DATA SUPPLIED ▸
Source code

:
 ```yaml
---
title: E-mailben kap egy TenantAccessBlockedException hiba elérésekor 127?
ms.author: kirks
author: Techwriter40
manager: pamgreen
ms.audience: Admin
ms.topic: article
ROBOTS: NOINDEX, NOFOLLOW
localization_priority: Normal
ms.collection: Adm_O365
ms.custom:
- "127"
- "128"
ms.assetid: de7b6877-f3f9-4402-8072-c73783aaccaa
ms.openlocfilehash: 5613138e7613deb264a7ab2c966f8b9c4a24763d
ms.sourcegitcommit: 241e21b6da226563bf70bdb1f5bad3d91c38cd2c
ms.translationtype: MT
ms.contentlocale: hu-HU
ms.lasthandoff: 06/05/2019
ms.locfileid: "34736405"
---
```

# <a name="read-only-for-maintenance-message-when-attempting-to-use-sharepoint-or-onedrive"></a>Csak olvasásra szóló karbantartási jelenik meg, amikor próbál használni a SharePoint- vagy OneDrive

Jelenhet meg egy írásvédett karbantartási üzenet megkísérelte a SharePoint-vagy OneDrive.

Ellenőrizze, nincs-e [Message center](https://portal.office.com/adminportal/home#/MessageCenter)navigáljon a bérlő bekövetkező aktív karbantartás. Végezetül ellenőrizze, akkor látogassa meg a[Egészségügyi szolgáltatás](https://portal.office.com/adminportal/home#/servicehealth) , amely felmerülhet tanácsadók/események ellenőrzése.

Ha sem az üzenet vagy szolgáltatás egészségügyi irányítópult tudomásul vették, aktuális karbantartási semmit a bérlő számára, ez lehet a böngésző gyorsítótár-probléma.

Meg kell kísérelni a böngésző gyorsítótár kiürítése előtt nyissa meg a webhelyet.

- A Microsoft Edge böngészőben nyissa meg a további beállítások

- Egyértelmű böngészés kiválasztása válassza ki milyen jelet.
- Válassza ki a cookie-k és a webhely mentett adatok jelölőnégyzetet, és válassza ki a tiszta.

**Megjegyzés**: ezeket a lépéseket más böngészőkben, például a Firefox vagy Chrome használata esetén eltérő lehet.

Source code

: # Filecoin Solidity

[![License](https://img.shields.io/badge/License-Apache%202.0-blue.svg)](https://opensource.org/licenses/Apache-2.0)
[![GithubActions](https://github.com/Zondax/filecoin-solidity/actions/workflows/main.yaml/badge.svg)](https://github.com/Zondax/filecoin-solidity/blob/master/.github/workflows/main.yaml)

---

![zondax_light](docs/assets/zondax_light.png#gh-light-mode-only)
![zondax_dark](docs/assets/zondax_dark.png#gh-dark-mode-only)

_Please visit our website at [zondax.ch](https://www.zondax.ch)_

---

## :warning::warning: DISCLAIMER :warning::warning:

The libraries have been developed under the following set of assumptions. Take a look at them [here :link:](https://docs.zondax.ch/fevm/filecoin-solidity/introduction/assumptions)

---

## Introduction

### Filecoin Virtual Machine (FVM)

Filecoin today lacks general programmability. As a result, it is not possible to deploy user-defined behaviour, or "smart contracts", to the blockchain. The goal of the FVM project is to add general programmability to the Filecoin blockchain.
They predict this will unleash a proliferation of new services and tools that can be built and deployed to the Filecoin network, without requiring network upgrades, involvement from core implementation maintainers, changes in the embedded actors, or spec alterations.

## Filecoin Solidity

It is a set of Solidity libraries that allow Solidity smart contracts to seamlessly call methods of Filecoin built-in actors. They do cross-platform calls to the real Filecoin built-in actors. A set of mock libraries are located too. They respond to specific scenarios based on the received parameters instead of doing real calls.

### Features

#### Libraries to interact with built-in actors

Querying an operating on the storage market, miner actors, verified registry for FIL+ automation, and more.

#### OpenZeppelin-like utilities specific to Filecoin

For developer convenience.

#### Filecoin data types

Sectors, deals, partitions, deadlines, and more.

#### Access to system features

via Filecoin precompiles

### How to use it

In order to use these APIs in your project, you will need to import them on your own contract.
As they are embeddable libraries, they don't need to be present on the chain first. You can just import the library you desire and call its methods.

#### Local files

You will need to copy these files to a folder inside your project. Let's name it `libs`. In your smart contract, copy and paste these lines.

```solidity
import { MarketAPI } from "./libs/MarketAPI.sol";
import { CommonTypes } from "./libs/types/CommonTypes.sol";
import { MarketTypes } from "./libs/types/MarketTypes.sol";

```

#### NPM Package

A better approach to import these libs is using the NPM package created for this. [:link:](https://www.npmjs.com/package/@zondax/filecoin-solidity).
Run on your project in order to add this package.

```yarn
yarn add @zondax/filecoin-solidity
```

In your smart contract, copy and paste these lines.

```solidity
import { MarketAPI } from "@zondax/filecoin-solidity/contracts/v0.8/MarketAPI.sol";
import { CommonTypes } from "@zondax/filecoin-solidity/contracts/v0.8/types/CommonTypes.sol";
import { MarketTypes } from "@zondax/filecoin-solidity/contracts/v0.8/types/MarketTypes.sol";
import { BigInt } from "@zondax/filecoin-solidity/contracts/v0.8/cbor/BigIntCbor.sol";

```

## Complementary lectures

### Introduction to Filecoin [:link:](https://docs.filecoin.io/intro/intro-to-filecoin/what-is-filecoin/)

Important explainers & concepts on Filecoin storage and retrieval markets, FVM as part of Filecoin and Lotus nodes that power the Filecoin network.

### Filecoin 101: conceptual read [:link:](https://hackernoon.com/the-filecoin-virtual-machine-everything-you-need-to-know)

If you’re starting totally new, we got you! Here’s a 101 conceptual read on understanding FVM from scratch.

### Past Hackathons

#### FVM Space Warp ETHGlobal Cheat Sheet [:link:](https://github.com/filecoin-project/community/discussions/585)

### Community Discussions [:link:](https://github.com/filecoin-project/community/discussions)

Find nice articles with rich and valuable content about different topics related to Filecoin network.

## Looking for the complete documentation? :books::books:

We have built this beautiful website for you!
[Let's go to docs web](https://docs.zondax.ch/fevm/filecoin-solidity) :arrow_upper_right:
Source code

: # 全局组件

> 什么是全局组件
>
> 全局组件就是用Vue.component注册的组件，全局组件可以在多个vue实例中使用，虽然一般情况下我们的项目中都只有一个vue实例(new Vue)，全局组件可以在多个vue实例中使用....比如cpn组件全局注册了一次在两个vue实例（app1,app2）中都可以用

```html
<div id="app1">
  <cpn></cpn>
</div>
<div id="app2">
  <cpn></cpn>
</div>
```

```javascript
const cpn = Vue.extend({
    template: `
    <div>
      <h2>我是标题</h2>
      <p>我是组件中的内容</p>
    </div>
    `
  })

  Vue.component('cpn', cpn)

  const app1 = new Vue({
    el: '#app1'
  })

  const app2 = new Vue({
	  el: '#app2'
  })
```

YOUR TASK ▸ Each entry above needs to be output exactly as written.

ANSWER BELOW ▸
Source code

:
 ```yaml
---
title: E-mailben kap egy TenantAccessBlockedException hiba elérésekor 127?
ms.author: kirks
author: Techwriter40
manager: pamgreen
ms.audience: Admin
ms.topic: article
ROBOTS: NOINDEX, NOFOLLOW
localization_priority: Normal
ms.collection: Adm_O365
ms.custom:
- "127"
- "128"
ms.assetid: de7b6877-f3f9-4402-8072-c73783aaccaa
ms.openlocfilehash: 5613138e7613deb264a7ab2c966f8b9c4a24763d
ms.sourcegitcommit: 241e21b6da226563bf70bdb1f5bad3d91c38cd2c
ms.translationtype: MT
ms.contentlocale: hu-HU
ms.lasthandoff: 06/05/2019
ms.locfileid: "34736405"
---
```

# <a name="read-only-for-maintenance-message-when-attempting-to-use-sharepoint-or-onedrive"></a>Csak olvasásra szóló karbantartási jelenik meg, amikor próbál használni a SharePoint- vagy OneDrive

Jelenhet meg egy írásvédett karbantartási üzenet megkísérelte a SharePoint-vagy OneDrive.

Ellenőrizze, nincs-e [Message center](https://portal.office.com/adminportal/home#/MessageCenter)navigáljon a bérlő bekövetkező aktív karbantartás. Végezetül ellenőrizze, akkor látogassa meg a[Egészségügyi szolgáltatás](https://portal.office.com/adminportal/home#/servicehealth) , amely felmerülhet tanácsadók/események ellenőrzése.

Ha sem az üzenet vagy szolgáltatás egészségügyi irányítópult tudomásul vették, aktuális karbantartási semmit a bérlő számára, ez lehet a böngésző gyorsítótár-probléma.

Meg kell kísérelni a böngésző gyorsítótár kiürítése előtt nyissa meg a webhelyet.

- A Microsoft Edge böngészőben nyissa meg a további beállítások

- Egyértelmű böngészés kiválasztása válassza ki milyen jelet.
- Válassza ki a cookie-k és a webhely mentett adatok jelölőnégyzetet, és válassza ki a tiszta.

**Megjegyzés**: ezeket a lépéseket más böngészőkben, például a Firefox vagy Chrome használata esetén eltérő lehet.

Source code

: # Filecoin Solidity

[![License](https://img.shields.io/badge/License-Apache%202.0-blue.svg)](https://opensource.org/licenses/Apache-2.0)
[![GithubActions](https://github.com/Zondax/filecoin-solidity/actions/workflows/main.yaml/badge.svg)](https://github.com/Zondax/filecoin-solidity/blob/master/.github/workflows/main.yaml)

---

![zondax_light](docs/assets/zondax_light.png#gh-light-mode-only)
![zondax_dark](docs/assets/zondax_dark.png#gh-dark-mode-only)

_Please visit our website at [zondax.ch](https://www.zondax.ch)_

---

## :warning::warning: DISCLAIMER :warning::warning:

The libraries have been developed under the following set of assumptions. Take a look at them [here :link:](https://docs.zondax.ch/fevm/filecoin-solidity/introduction/assumptions)

---

## Introduction

### Filecoin Virtual Machine (FVM)

Filecoin today lacks general programmability. As a result, it is not possible to deploy user-defined behaviour, or "smart contracts", to the blockchain. The goal of the FVM project is to add general programmability to the Filecoin blockchain.
They predict this will unleash a proliferation of new services and tools that can be built and deployed to the Filecoin network, without requiring network upgrades, involvement from core implementation maintainers, changes in the embedded actors, or spec alterations.

## Filecoin Solidity

It is a set of Solidity libraries that allow Solidity smart contracts to seamlessly call methods of Filecoin built-in actors. They do cross-platform calls to the real Filecoin built-in actors. A set of mock libraries are located too. They respond to specific scenarios based on the received parameters instead of doing real calls.

### Features

#### Libraries to interact with built-in actors

Querying an operating on the storage market, miner actors, verified registry for FIL+ automation, and more.

#### OpenZeppelin-like utilities specific to Filecoin

For developer convenience.

#### Filecoin data types

Sectors, deals, partitions, deadlines, and more.

#### Access to system features

via Filecoin precompiles

### How to use it

In order to use these APIs in your project, you will need to import them on your own contract.
As they are embeddable libraries, they don't need to be present on the chain first. You can just import the library you desire and call its methods.

#### Local files

You will need to copy these files to a folder inside your project. Let's name it `libs`. In your smart contract, copy and paste these lines.

```solidity
import { MarketAPI } from "./libs/MarketAPI.sol";
import { CommonTypes } from "./libs/types/CommonTypes.sol";
import { MarketTypes } from "./libs/types/MarketTypes.sol";

```

#### NPM Package

A better approach to import these libs is using the NPM package created for this. [:link:](https://www.npmjs.com/package/@zondax/filecoin-solidity).
Run on your project in order to add this package.

```yarn
yarn add @zondax/filecoin-solidity
```

In your smart contract, copy and paste these lines.

```solidity
import { MarketAPI } from "@zondax/filecoin-solidity/contracts/v0.8/MarketAPI.sol";
import { CommonTypes } from "@zondax/filecoin-solidity/contracts/v0.8/types/CommonTypes.sol";
import { MarketTypes } from "@zondax/filecoin-solidity/contracts/v0.8/types/MarketTypes.sol";
import { BigInt } from "@zondax/filecoin-solidity/contracts/v0.8/cbor/BigIntCbor.sol";

```

## Complementary lectures

### Introduction to Filecoin [:link:](https://docs.filecoin.io/intro/intro-to-filecoin/what-is-filecoin/)

Important explainers & concepts on Filecoin storage and retrieval markets, FVM as part of Filecoin and Lotus nodes that power the Filecoin network.

### Filecoin 101: conceptual read [:link:](https://hackernoon.com/the-filecoin-virtual-machine-everything-you-need-to-know)

If you’re starting totally new, we got you! Here’s a 101 conceptual read on understanding FVM from scratch.

### Past Hackathons

#### FVM Space Warp ETHGlobal Cheat Sheet [:link:](https://github.com/filecoin-project/community/discussions/585)

### Community Discussions [:link:](https://github.com/filecoin-project/community/discussions)

Find nice articles with rich and valuable content about different topics related to Filecoin network.

## Looking for the complete documentation? :books::books:

We have built this beautiful website for you!
[Let's go to docs web](https://docs.zondax.ch/fevm/filecoin-solidity) :arrow_upper_right:
Source code

: # 全局组件

> 什么是全局组件
>
> 全局组件就是用Vue.component注册的组件，全局组件可以在多个vue实例中使用，虽然一般情况下我们的项目中都只有一个vue实例(new Vue)，全局组件可以在多个vue实例中使用....比如cpn组件全局注册了一次在两个vue实例（app1,app2）中都可以用

```html
<div id="app1">
  <cpn></cpn>
</div>
<div id="app2">
  <cpn></cpn>
</div>
```

```javascript
const cpn = Vue.extend({
    template: `
    <div>
      <h2>我是标题</h2>
      <p>我是组件中的内容</p>
    </div>
    `
  })

  Vue.component('cpn', cpn)

  const app1 = new Vue({
    el: '#app1'
  })

  const app2 = new Vue({
	  el: '#app2'
  })
```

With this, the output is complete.